O cheio forte de peixe em decomposição incomoda quem passa na orla. A prefeitura atribuiu a mortandade a um “choque térmico” causado por chuvas intensas e pelo aumento do nível do mar, que ocasionaram grande entrada de água na lagoa semana passada. A variação de temperatura apontada pelo monitoramento foi de até menos 4 graus.

Após três sucessivas mortandades no início dos anos 2000, que resultaram em 400 toneladas de peixes mortos, foram feitas obras para reduzir o despejo de esgoto. O que não impediu mortandade menor, há três anos.

“A lagoa é e sempre será um ecossistema frágil. Venho dizendo desde a última mortandade que é necessário plano de contingência para evitar que pequenas mortandades se tornem maiores, se não tiver uma rápida remoção dos peixes.

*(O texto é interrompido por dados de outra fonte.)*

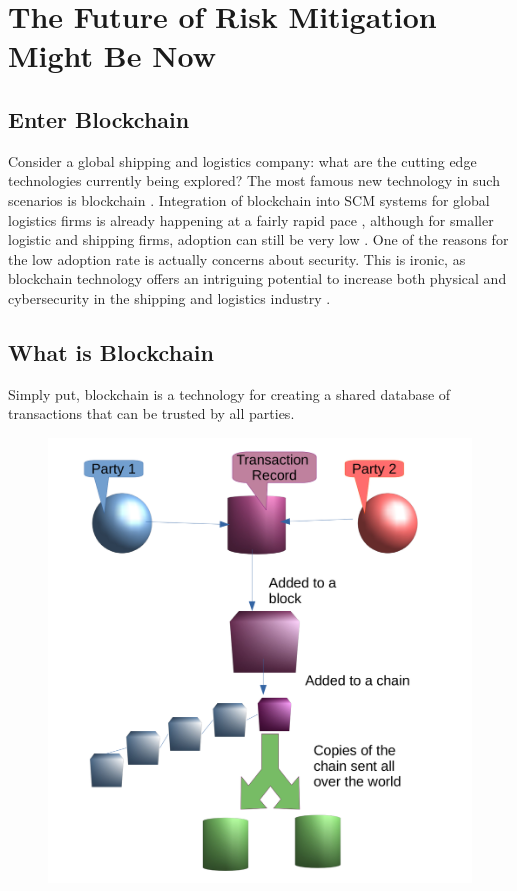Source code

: \documentclass[floatsintext,stu]{apa7}
\begin{document}
\section{The Future of Risk Mitigation Might Be Now}
\label{sec:orgec4da04}

\subsection{Enter Blockchain}
\label{sec:orga9c77eb}

Consider a global shipping and logistics company: what are the cutting edge technologies currently being explored? The most famous new technology in such scenarios is blockchain  \cite{litkeBlockchainsSupplyChain2019}. Integration of blockchain into SCM systems for global logistics firms is already happening at a fairly rapid pace \cite{groenfeldtIBMMaerskApply2017}, although for smaller logistic and shipping firms, adoption can still be very low \cite{papathanasiouNonApplicationBlockchain2020}. One of the reasons for the low adoption rate is actually concerns about security. This is ironic, as blockchain technology offers an intriguing potential to increase both physical and cybersecurity in the shipping and logistics industry \cite{xuBindingPhysicalCyber2018}.

\subsection{What is Blockchain}
\label{sec:org987b9d5}

Simply put, blockchain is a technology for creating a shared database of transactions that can be trusted by all parties.

\begin{figure}[h]
\includegraphics[width=.8\textwidth]{diagram}
\end{figure}
\end{document}
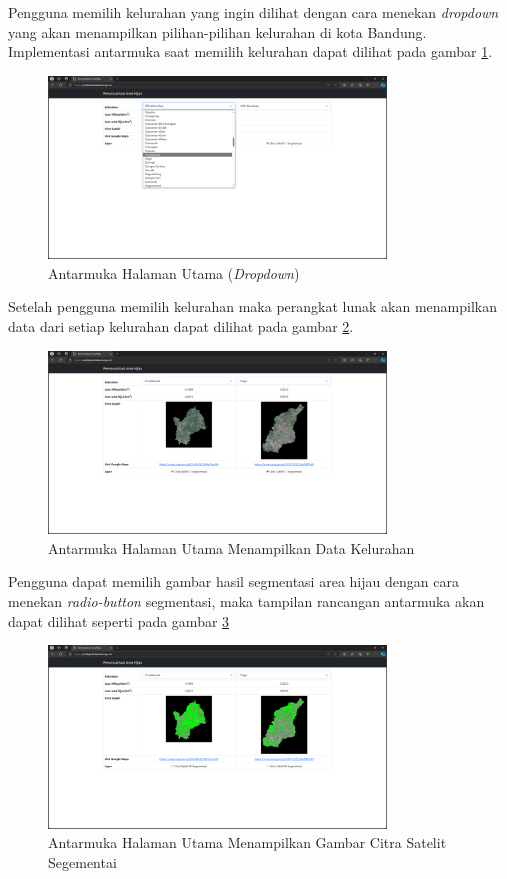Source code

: Pengguna  memilih kelurahan yang ingin dilihat dengan cara menekan \textit{dropdown} yang akan menampilkan pilihan-pilihan kelurahan di kota Bandung. Implementasi antarmuka saat memilih kelurahan dapat dilihat pada  gambar \ref{fig:home2}.
\begin{figure}[H]
	\centering
	\includegraphics[width=0.8\textwidth]{Gambar/home2new.png}
	\caption{Antarmuka Halaman Utama (\textit{Dropdown})}
	\label{fig:home2}
\end{figure} 
Setelah pengguna memilih kelurahan maka perangkat lunak akan menampilkan data dari setiap kelurahan dapat dilihat pada gambar \ref{fig:home3}.
\begin{figure}[H]
	\centering
	\includegraphics[width=0.8\textwidth]{Gambar/home3new.png}
	\caption{Antarmuka Halaman Utama Menampilkan Data Kelurahan}
	\label{fig:home3}
\end{figure} 
Pengguna dapat memilih gambar hasil segmentasi area hijau dengan cara menekan \textit{radio-button} segmentasi,  maka tampilan rancangan antarmuka akan dapat dilihat seperti pada gambar \ref{fig:home5}
\begin{figure}[H]
	\centering
	\includegraphics[width=0.8\textwidth]{Gambar/home5new.png}
	\caption{Antarmuka Halaman Utama Menampilkan Gambar Citra Satelit Segementai}
	\label{fig:home5}
\end{figure}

Não é fatalidade, é porque infelizmente falta gestão”, disse o biólogo Mario Moscatelli, responsável pelo replantio de manguezais.

Segundo a Companhia Municipal de Limpeza Urbana, dois catamarãs e um barco pequena recolher os peixes. Uma embarcação maior, que poderia agilizar a limpeza, está parada há pelo menos um ano. A secretaria informa que o desequilíbrio continuará nos próximos dias “devido à presença de matéria orgânica decorrente das chuvas e de parte dos peixes (mortos) que permanecem na água e podem comprometer o nível do oxigênio dissolvido”.